* _Aim of the task_: Scan the data below for the string "help". Copy every line where it appears.

(Source records)
※ ※ ※

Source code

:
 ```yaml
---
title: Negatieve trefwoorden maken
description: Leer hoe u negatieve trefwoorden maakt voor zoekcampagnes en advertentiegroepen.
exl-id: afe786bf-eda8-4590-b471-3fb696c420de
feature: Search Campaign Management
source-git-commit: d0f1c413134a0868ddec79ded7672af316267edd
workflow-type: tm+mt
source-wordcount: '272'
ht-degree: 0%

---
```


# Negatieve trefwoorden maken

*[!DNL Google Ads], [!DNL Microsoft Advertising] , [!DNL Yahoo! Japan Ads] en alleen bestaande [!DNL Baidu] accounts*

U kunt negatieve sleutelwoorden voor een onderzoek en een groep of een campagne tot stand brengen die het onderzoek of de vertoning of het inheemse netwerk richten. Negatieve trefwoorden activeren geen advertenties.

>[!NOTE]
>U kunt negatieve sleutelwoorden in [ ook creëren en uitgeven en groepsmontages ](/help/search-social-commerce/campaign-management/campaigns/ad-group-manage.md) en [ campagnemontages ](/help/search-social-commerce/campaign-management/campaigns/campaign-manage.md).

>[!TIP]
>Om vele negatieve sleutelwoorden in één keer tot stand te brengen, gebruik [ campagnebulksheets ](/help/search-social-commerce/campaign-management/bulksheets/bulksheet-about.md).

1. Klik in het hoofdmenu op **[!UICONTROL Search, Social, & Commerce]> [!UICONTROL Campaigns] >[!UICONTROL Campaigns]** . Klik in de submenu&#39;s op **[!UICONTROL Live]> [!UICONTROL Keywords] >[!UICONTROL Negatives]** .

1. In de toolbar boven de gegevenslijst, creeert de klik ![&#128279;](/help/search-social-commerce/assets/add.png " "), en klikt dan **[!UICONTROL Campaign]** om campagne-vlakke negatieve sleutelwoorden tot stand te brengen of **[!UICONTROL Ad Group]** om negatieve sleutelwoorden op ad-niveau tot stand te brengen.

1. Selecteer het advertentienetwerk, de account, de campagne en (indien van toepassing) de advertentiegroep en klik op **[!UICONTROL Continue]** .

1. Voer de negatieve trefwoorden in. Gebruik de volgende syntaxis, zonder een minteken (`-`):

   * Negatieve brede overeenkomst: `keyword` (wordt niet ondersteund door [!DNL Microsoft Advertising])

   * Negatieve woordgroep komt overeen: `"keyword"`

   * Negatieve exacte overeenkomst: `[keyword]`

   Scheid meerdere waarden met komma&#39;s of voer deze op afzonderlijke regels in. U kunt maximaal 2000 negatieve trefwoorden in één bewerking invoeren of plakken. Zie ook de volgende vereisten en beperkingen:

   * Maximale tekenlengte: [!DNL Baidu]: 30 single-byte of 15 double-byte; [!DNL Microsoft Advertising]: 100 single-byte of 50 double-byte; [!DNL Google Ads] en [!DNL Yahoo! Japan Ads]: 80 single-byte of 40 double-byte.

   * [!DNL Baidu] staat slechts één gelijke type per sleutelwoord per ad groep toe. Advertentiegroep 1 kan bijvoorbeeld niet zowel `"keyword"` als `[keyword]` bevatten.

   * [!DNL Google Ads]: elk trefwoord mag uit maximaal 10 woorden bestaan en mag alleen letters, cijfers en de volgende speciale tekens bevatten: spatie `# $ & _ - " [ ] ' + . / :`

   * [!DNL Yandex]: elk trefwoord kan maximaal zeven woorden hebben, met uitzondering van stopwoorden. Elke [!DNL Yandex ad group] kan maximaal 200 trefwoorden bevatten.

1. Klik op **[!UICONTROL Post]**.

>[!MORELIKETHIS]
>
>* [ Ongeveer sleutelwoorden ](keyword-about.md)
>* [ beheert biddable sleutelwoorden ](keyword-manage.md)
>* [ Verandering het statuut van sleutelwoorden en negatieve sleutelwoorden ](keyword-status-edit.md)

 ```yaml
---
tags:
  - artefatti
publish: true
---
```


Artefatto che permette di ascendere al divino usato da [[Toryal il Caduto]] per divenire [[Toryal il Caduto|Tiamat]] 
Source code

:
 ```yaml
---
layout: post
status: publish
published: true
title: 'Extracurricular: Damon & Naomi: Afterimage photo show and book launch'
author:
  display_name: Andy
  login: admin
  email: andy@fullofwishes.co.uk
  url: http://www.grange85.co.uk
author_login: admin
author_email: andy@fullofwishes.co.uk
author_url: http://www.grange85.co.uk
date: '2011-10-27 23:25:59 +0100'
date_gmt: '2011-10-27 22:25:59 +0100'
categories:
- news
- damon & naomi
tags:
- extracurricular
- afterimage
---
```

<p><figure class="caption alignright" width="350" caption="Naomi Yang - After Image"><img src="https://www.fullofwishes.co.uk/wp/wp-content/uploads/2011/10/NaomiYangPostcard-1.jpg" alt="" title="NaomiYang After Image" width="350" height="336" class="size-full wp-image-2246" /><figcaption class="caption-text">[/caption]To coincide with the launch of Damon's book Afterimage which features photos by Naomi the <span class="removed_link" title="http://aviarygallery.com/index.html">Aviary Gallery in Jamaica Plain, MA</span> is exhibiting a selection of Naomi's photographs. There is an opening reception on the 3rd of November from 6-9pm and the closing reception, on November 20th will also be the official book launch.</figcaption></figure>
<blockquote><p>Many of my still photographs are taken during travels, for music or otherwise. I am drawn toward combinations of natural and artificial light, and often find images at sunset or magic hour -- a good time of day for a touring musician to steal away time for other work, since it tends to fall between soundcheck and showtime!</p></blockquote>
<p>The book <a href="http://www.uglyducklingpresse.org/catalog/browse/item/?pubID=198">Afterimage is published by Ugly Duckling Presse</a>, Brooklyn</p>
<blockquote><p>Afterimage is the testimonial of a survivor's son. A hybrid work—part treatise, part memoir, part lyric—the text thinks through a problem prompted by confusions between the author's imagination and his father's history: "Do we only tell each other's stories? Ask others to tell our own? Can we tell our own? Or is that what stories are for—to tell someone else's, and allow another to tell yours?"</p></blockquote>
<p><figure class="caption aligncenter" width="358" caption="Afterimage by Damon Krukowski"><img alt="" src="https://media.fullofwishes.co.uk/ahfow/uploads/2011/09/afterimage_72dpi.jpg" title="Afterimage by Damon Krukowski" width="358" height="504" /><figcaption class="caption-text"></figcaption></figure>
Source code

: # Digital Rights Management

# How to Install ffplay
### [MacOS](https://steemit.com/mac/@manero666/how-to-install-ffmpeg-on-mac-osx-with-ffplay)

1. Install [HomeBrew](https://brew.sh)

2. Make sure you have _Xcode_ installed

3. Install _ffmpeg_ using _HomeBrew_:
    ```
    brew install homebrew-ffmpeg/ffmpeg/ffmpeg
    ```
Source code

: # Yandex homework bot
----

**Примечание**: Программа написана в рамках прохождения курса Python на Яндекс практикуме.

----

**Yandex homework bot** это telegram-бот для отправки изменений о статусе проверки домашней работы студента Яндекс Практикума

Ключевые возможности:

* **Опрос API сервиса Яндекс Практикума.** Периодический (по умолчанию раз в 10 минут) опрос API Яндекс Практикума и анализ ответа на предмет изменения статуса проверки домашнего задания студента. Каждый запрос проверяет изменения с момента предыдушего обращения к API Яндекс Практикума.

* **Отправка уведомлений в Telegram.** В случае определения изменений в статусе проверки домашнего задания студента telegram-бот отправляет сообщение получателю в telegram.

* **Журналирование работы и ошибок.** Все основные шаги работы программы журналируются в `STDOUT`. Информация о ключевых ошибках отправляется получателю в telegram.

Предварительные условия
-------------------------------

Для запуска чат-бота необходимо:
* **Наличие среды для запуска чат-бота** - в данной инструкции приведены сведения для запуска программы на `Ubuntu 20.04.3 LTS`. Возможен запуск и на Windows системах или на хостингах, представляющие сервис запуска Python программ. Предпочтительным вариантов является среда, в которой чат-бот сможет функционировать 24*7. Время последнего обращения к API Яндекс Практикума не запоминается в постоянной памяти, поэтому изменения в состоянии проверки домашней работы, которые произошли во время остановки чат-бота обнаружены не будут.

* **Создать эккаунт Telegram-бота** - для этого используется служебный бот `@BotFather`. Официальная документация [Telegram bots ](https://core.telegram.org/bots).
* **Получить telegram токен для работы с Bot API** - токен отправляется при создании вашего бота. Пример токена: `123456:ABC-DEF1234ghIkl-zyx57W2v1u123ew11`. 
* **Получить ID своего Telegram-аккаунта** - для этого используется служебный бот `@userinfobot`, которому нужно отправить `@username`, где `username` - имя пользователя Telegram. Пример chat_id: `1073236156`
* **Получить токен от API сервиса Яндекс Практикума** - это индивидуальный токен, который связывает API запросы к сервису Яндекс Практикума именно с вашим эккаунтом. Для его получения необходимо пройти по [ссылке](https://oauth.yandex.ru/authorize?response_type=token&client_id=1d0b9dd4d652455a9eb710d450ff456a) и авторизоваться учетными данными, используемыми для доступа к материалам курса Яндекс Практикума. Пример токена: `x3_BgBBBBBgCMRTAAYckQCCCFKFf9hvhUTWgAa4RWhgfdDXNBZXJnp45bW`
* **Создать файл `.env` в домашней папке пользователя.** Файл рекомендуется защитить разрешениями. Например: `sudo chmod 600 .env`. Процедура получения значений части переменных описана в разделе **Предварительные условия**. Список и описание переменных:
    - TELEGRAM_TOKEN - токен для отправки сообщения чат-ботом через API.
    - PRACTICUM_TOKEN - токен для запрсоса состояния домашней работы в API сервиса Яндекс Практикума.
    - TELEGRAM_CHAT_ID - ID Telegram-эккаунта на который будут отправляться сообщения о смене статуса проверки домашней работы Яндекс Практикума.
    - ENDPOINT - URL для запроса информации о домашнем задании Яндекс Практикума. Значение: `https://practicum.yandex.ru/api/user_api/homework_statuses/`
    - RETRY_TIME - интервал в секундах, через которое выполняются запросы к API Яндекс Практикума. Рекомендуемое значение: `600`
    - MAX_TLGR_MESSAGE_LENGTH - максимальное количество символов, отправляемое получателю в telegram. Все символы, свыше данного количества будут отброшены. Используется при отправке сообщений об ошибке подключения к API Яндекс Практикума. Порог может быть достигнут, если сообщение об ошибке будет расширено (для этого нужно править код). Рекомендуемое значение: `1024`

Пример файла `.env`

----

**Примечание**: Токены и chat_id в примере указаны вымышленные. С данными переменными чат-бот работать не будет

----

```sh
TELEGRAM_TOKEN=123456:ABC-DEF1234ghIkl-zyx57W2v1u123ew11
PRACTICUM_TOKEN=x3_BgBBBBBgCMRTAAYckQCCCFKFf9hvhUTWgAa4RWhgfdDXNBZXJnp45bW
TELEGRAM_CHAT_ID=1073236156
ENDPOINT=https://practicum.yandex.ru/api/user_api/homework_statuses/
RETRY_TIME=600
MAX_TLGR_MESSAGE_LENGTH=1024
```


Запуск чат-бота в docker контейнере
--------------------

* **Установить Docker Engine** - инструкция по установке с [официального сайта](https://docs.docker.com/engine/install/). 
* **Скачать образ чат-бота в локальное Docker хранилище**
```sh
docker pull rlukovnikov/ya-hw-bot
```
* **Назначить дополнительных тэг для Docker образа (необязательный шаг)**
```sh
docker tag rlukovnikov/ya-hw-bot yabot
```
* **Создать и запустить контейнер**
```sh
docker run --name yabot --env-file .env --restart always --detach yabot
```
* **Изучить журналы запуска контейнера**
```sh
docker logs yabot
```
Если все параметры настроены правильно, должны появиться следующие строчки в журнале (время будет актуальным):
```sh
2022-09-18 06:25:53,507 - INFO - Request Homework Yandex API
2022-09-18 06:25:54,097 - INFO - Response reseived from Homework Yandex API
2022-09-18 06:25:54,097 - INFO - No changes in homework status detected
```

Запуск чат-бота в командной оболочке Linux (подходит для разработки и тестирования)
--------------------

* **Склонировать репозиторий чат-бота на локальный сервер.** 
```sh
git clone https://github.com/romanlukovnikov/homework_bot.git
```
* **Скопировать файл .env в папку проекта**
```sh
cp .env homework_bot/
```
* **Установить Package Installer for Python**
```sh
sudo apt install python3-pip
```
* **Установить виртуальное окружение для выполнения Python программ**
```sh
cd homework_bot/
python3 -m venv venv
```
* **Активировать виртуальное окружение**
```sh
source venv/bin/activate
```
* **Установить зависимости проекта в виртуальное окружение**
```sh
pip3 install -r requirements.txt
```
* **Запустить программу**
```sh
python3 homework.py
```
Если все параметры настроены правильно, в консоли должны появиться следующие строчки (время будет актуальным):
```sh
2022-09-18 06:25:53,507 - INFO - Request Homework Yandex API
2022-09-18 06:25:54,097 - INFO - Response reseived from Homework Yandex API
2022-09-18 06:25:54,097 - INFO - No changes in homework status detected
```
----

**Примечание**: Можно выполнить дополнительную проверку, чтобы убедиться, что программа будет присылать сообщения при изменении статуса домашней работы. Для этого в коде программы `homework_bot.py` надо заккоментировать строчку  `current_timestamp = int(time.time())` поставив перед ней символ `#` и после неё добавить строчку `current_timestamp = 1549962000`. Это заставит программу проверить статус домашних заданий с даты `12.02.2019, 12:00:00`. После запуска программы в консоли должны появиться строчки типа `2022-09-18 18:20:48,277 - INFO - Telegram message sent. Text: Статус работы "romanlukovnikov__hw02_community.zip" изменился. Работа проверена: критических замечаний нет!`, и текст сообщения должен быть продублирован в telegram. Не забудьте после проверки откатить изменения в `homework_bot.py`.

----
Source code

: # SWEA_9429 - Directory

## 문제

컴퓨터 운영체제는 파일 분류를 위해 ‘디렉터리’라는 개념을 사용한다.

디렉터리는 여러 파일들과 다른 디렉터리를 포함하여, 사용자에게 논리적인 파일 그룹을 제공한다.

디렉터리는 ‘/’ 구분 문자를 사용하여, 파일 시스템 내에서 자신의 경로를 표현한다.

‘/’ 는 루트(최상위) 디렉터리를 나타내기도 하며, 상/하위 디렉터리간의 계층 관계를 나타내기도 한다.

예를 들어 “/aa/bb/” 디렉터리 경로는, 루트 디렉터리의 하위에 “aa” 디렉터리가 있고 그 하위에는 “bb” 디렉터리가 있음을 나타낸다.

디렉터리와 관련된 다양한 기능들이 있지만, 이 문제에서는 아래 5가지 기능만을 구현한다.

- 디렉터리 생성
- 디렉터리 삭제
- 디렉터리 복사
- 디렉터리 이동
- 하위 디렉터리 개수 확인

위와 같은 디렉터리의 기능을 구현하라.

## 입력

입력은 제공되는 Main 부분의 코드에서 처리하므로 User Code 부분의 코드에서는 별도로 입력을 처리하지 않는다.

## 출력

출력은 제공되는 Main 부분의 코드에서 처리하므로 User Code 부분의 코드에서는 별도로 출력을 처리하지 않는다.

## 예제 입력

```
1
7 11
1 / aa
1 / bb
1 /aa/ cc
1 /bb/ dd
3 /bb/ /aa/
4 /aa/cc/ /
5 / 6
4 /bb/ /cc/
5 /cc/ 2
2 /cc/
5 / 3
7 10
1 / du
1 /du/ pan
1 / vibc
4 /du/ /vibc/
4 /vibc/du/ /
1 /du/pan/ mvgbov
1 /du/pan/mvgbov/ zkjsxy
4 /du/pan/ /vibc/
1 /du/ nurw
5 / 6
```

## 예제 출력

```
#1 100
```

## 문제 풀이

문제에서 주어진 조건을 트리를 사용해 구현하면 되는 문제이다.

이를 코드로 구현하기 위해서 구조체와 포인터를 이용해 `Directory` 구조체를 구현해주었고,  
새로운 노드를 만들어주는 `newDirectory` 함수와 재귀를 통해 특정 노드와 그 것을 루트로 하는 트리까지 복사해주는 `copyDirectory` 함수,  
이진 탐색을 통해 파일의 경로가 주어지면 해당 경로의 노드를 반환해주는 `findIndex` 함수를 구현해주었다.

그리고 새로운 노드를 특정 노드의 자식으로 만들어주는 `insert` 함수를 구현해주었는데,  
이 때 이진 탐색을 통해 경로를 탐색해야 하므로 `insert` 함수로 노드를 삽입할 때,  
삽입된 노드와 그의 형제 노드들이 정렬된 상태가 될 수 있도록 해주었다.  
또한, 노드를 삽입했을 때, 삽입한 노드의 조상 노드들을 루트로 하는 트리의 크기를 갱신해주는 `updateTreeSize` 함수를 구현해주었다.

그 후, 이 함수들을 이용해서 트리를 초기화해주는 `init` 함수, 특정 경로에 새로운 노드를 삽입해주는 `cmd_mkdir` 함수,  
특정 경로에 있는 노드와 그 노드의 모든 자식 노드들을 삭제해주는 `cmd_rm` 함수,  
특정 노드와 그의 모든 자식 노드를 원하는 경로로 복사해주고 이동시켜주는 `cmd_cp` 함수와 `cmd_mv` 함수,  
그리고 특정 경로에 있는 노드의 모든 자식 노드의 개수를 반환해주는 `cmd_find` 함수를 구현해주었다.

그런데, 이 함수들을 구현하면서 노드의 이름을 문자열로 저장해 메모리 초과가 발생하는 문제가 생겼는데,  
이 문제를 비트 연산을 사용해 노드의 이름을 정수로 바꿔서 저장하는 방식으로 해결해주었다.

※ ※ ※

* _Result_:
>U kunt negatieve sleutelwoorden in [ ook creëren en uitgeven en groepsmontages ](/help/search-social-commerce/campaign-management/campaigns/ad-group-manage.md) en [ campagnemontages ](/help/search-social-commerce/campaign-management/campaigns/campaign-manage.md).
>Om vele negatieve sleutelwoorden in één keer tot stand te brengen, gebruik [ campagnebulksheets ](/help/search-social-commerce/campaign-management/bulksheets/bulksheet-about.md).
1. In de toolbar boven de gegevenslijst, creeert de klik ![&#128279;](/help/search-social-commerce/assets/add.png " "), en klikt dan **[!UICONTROL Campaign]** om campagne-vlakke negatieve sleutelwoorden tot stand te brengen of **[!UICONTROL Ad Group]** om negatieve sleutelwoorden op ad-niveau tot stand te brengen.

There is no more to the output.